══ Data to process
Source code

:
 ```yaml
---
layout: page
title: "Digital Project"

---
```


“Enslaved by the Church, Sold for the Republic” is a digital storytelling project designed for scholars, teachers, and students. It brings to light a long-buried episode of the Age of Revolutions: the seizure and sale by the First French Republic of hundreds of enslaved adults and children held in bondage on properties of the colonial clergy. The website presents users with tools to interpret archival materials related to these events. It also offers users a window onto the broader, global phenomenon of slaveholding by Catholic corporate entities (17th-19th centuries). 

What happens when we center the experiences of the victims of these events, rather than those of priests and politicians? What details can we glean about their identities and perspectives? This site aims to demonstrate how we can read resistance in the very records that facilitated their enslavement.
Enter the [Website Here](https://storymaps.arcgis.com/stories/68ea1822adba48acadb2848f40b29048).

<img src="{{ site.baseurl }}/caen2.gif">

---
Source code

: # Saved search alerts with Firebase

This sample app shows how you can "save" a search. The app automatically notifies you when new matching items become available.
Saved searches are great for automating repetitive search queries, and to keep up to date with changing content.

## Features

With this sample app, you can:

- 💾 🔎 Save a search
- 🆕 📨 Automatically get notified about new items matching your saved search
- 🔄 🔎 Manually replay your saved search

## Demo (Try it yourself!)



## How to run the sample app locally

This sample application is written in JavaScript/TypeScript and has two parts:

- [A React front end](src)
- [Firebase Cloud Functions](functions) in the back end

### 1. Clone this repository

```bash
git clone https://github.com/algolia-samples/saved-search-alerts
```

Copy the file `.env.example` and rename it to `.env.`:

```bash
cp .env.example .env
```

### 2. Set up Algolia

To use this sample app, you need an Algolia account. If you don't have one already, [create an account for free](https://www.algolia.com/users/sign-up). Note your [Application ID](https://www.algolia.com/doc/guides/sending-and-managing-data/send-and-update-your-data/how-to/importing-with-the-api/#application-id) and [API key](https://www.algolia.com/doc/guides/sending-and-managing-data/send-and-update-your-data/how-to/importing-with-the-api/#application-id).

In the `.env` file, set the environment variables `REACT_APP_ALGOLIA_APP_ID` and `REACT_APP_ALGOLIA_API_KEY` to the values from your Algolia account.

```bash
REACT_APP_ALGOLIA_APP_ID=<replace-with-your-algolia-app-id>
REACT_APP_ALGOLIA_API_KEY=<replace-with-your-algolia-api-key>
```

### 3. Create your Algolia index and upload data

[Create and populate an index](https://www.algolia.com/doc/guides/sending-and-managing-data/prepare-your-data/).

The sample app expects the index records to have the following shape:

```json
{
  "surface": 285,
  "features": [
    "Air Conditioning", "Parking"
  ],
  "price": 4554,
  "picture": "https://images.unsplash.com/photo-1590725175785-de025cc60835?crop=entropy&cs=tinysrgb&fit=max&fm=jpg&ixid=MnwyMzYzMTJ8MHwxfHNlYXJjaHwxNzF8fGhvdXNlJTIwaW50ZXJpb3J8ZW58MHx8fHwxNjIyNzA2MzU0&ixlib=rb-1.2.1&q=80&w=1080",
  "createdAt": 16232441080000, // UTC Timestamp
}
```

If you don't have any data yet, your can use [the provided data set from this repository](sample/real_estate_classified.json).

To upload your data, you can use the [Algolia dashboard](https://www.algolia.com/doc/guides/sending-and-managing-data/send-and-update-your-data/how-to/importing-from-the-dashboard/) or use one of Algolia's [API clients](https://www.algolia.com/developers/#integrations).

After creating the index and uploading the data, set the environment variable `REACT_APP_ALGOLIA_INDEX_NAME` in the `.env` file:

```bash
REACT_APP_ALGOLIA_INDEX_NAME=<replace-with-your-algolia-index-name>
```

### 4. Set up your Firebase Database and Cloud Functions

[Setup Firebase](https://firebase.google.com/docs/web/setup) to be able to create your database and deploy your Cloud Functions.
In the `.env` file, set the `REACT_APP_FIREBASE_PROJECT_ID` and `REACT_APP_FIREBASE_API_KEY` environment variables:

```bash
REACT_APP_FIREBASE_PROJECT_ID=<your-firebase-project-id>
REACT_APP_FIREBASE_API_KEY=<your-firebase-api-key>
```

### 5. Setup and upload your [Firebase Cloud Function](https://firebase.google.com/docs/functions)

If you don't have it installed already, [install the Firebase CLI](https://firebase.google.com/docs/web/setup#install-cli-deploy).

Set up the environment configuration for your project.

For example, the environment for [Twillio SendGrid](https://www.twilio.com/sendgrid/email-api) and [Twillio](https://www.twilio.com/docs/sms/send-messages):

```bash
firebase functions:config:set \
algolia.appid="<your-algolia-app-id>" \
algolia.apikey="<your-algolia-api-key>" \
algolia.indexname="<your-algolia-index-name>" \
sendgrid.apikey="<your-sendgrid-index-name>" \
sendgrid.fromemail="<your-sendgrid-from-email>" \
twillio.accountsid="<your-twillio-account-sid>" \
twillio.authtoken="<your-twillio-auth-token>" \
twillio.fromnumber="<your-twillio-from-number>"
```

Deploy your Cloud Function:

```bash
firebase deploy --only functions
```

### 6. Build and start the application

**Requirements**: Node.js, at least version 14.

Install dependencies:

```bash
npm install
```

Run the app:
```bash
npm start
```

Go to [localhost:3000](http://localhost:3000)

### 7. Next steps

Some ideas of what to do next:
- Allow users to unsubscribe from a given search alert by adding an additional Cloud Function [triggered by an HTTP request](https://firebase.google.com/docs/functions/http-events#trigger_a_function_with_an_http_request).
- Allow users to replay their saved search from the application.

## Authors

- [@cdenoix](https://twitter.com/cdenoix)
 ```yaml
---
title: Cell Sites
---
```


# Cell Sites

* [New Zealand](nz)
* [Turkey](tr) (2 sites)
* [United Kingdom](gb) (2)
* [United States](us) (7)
════
• [The problem] Each line of the data that contains "email" belongs in the answer.

• [Answer section]
For example, the environment for [Twillio SendGrid](https://www.twilio.com/sendgrid/email-api) and [Twillio](https://www.twilio.com/docs/sms/send-messages):
sendgrid.fromemail="<your-sendgrid-from-email>" \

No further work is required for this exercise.